Contam os meios de comunicação que a defesa técnica dos acusados que começam a ser julgados amanhã, 2/9, tem como pilar central o argumento de que os oito se reuniram tão somente com o propósito de procurar saídas estritamente constitucionais para anular a vitória da oposição na eleição presidencial de 2022. Não achando nenhuma, encerraram o convescote e cada um foi para seu canto.

Ah, sim, ia me esquecendo de que depois de comerem o lanche servido à saída do Palácio do Planalto, deixaram pronto um plano, cognominado sugestivamente Punhal Verde e Amarelo, para matar o presidente da República, seu vice e o juiz ministro Alexandre de Moraes. Mas seria somente uma idéia, um pensamento fugidio, que escapuliu da cabeça para o papel. 

Que mal tem isso? — perguntam os cínicos. 

Antes de entrar no assunto, vale lembrar que Diógenes, o Cínico, nada tinha de cínico na acepção moderna. Sua filosofia pregava que os homens,  para se tornarem virtuosos, deviam levar uma vida de cão, modesta e simples como a dele, que morava dentro de um barril, comia o que lhe ofereciam, fazia as necessidades na rua à hora que surgissem e rejeitava as benesses dos poderosos, entre eles o Grande Alexandre, que apesar dos pesares o admirava. 

Quanta diferença para os cínicos modernos! 

Quis o destino que outro Alexandre, o Moraes, por motivos outros que o da antiga Pérsia, levasse um bando de cínicos modernos às barras do Supremo Tribunal Federal do Brasil, cerca de 2.350 anos depois. 

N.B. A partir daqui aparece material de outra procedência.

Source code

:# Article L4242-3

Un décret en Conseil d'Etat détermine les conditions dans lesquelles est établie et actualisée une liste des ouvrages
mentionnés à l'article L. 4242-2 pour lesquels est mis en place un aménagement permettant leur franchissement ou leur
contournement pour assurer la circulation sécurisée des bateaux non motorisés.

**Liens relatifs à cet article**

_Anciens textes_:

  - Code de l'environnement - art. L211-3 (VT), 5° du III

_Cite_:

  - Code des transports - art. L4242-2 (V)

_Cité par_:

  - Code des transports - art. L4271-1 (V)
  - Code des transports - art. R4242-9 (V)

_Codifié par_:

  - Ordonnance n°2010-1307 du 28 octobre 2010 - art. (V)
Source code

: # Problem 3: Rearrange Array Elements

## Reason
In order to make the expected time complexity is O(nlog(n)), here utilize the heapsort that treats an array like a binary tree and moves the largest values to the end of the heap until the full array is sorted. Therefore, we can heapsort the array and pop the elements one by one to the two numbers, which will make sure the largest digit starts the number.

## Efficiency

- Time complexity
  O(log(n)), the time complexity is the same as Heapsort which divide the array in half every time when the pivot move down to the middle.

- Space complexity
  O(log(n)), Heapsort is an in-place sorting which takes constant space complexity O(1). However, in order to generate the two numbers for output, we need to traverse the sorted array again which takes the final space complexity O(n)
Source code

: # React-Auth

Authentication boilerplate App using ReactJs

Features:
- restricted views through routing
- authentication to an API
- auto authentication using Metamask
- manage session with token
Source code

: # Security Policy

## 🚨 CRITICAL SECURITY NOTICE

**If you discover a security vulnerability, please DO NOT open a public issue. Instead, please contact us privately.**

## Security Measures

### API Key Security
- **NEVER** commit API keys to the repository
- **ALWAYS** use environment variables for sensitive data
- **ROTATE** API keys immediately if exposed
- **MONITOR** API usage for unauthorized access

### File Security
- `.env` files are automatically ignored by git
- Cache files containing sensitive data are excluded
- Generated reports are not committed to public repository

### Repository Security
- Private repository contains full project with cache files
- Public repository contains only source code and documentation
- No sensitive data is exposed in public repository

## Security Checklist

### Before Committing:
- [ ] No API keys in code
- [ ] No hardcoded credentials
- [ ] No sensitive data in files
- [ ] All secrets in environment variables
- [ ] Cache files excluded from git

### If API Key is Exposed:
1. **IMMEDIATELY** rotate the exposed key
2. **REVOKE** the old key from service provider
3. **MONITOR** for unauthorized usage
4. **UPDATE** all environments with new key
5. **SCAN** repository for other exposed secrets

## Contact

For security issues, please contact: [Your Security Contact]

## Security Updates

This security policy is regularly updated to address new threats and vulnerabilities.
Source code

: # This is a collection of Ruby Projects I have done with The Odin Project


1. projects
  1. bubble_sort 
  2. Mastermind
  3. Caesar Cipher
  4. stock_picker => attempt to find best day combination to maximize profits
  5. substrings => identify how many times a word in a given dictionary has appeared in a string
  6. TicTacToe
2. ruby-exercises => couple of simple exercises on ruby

Não são cidadãos virtuosos, esses que o Alexandre brasileiro vai “qualificar” amanhã como os arquitetos de cinco crimes gravíssimos. Tentativa de abolição violenta do Estado de Direito (art 359-L do Código Penal), para impedir o funcionamento dos três poderes centrais da democracia; tentativa de golpe de Estado (art 359-M do CP), para impedir por qualquer meio a posse após a diplomação ou derrubar do cargo o presidente democraticamente eleito; formação de organização criminosa armada (art 2 da lei 12.850/2013), para executar a tentativa; dano qualificado por grave ameaça contra o patrimônio da União (art 263 do CP); e deterioração de patrimônio tombado (art 62 da lei 9.605/1998) — os dois últimos relacionados à invasão e depredação do Palácio do Planalto, do Congresso Nacional e do Supremo Tribunal Federal por uma turba enfurecida, em 8/1/2023, para provocar a intervenção golpista das Forças Armadas. 

Se Diógenes levantasse da tumba para ler as acusações, chamaria  Alexandre, o Grande para prender os insurrectos e, no mínimo, condená-los à escravidão ou ao desterro da Magna Grécia. 

As penas para tais crimes, no ano da graça de 2025 DC, variam do mínimo de 20 e tantos até 46 anos de cadeia. Como os meliantes já passaram dos 50, alguns até dos 70, acredita-se que nenhum sairá vivo de lá para contar a história. Diógenes e seu admirador Alex aplaudiriam. 

Quanto às depredações, as defesas dirão que foram cometidas por aloprados incitados por comunistas e agentes do PT infiltrados e com apoio disfarçado do presidente Lula, que viajou para São Paulo e deixou o Palácio do Planalto propositadamente escancarado numa tarde de domingo. 

Vê-se que o cinismo moderno não tem limites, ao contrário do comedimento e da temperança pregadas por Diógenes na Grécia antiga. 

No entanto, como o destino acaba escrevendo o certo por linhas tortas, os oito hão de ser devidamente condenados e sentenciados à prisão, onde finalmente poderão encontrar a modéstia e os limites recomendados pelo mendigo esfarrapado Diógenes de Sinope para uma existência digna e decente, ainda que na reta final de seus dias. 

Que assim seja. 

Nelson Merlin é jornalista aposentado e admirador das lições da Antiguidade que certos seres modernos tanto relutam aceitar. E ainda se dizem conservadores!